One of the things I'd like to see is realm-ruling rules for other
worlds than Aebrynis.
This would need adaption, depending on how soggy with divine
or other power the lands and characters are, but people were founding
realms on Aebrynis, raising armies, building up cities and temples,
founding trade routes, etc. before the old gods died.
They weren't mastering sources, or casting realm spells of
either wizardly or priestly sorts (though the old gods could have
granted Tome of Magic type Quest spells, which are similar), but stuff
was going on!

A passage in the Glossography for the World of Greyhawk that I bought
in 1985 is (taking the line that this is a translation of a
centuries-old work from Oerth) "The Sage's work was not widely
circulated during his lifetime. ... (it was rediscovered) several
centuries later, when a copy was discovered in an Illithid's lair in
the Riftcanyon. This copy eventually found its way to the Royal
University at Rel Mord, where it was examined by Pluffet Smedger, the
Elder, a scholar and historian. ... To aid his study ... Smedger the
Elder created mathematical models, or games, that he used with his
students at the university to recreate and examine historical events
and political interactions described by the Sage."

While a variety of companies have done a lot of character-level
mathematical models (games), and there are bunches of army-level
models, fun kingdom-scale models of historical and political
interactions have been rare. Birthright comes closest to the Ideal
Set of Rules I've been looking for to run a sweep of history across
years and generations. (Chaosium's Pendragon of course has lots of
ideas, and assumes a decades, or generations long campaign, though in
practice most players bog down in adventurer-level detail).

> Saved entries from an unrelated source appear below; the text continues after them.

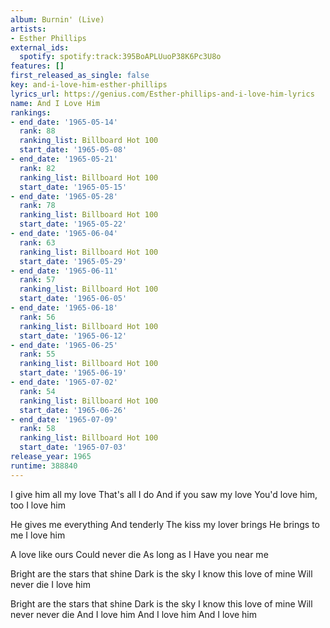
 ```yaml
---
album: Burnin' (Live)
artists:
- Esther Phillips
external_ids:
  spotify: spotify:track:395BoAPLUuoP38K6Pc3U8o
features: []
first_released_as_single: false
key: and-i-love-him-esther-phillips
lyrics_url: https://genius.com/Esther-phillips-and-i-love-him-lyrics
name: And I Love Him
rankings:
- end_date: '1965-05-14'
  rank: 88
  ranking_list: Billboard Hot 100
  start_date: '1965-05-08'
- end_date: '1965-05-21'
  rank: 82
  ranking_list: Billboard Hot 100
  start_date: '1965-05-15'
- end_date: '1965-05-28'
  rank: 78
  ranking_list: Billboard Hot 100
  start_date: '1965-05-22'
- end_date: '1965-06-04'
  rank: 63
  ranking_list: Billboard Hot 100
  start_date: '1965-05-29'
- end_date: '1965-06-11'
  rank: 57
  ranking_list: Billboard Hot 100
  start_date: '1965-06-05'
- end_date: '1965-06-18'
  rank: 56
  ranking_list: Billboard Hot 100
  start_date: '1965-06-12'
- end_date: '1965-06-25'
  rank: 55
  ranking_list: Billboard Hot 100
  start_date: '1965-06-19'
- end_date: '1965-07-02'
  rank: 54
  ranking_list: Billboard Hot 100
  start_date: '1965-06-26'
- end_date: '1965-07-09'
  rank: 58
  ranking_list: Billboard Hot 100
  start_date: '1965-07-03'
release_year: 1965
runtime: 388840
---
```

I give him all my love
That's all I do
And if you saw my love
You'd love him, too
I love him

He gives me everything
And tenderly
The kiss my lover brings
He brings to me
I love him

A love like ours
Could never die
As long as I
Have you near me

Bright are the stars that shine
Dark is the sky
I know this love of mine
Will never die
I love him

Bright are the stars that shine
Dark is the sky
I know this love of mine
Will never never die
And I love him
And I love him
And I love him
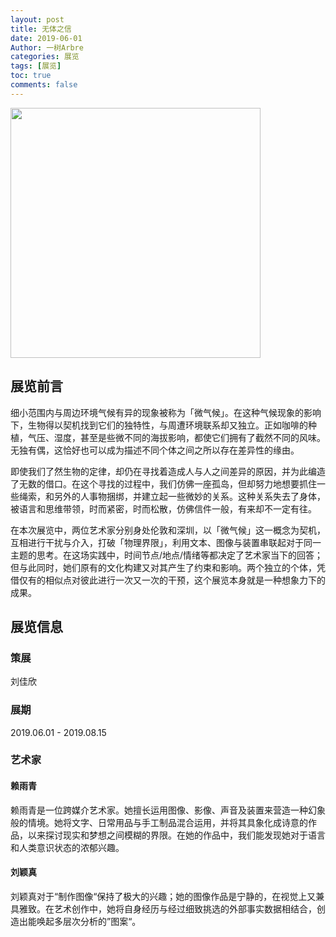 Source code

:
 ```yaml
---
layout: post
title: 无体之信 
date: 2019-06-01
Author: 一树Arbre
categories: 展览
tags: [展览]
toc: true
comments: false
--- 
```


<img src="https://s2.loli.net/2022/09/02/NIe8A9RJcDZB7oz.jpg" width="400px" />


## 展览前言

细小范围内与周边环境气候有异的现象被称为「微气候」。在这种气候现象的影响下，生物得以契机找到它们的独特性，与周遭环境联系却又独立。正如咖啡的种植，气压、湿度，甚至是些微不同的海拔影响，都使它们拥有了截然不同的风味。无独有偶，这恰好也可以成为描述不同个体之间之所以存在差异性的缘由。

即使我们了然生物的定律，却仍在寻找着造成人与人之间差异的原因，并为此编造了无数的借口。在这个寻找的过程中，我们仿佛一座孤岛，但却努力地想要抓住一些绳索，和另外的人事物捆绑，并建立起一些微妙的关系。这种关系失去了身体，被语言和思维带领，时而紧密，时而松散，仿佛信件一般，有来却不一定有往。

在本次展览中，两位艺术家分别身处伦敦和深圳，以「微气候」这一概念为契机，互相进行干扰与介入，打破「物理界限」，利用文本、图像与装置串联起对于同一主题的思考。在这场实践中，时间节点/地点/情绪等都决定了艺术家当下的回答；但与此同时，她们原有的文化构建又对其产生了约束和影响。两个独立的个体，凭借仅有的相似点对彼此进行一次又一次的干预，这个展览本身就是一种想象力下的成果。

## 展览信息

### 策展

刘佳欣

### 展期

2019.06.01 - 2019.08.15

### 艺术家

#### 赖雨青 
赖雨青是一位跨媒介艺术家。她擅长运用图像、影像、声音及装置来营造一种幻象般的情境。她将文字、日常用品与手工制品混合运用，并将其具象化成诗意的作品，以来探讨现实和梦想之间模糊的界限。在她的作品中，我们能发现她对于语言和人类意识状态的浓郁兴趣。

#### 刘颖真 
刘颖真对于“制作图像“保持了极大的兴趣；她的图像作品是宁静的，在视觉上又兼具雅致。在艺术创作中，她将自身经历与经过细致挑选的外部事实数据相结合，创造出能唤起多层次分析的”图案“。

One of the things Birthright does very well is model a realm where the
ruler is not in total control of everything in every province of the
realm. In real life most historic realms tended to have the rulers'
powers decline sharply once one was out of sight of the king, army and
tax collectors. Birthright's having economic, religious, magical and
law sources in a variety of other hands nicely models this mess.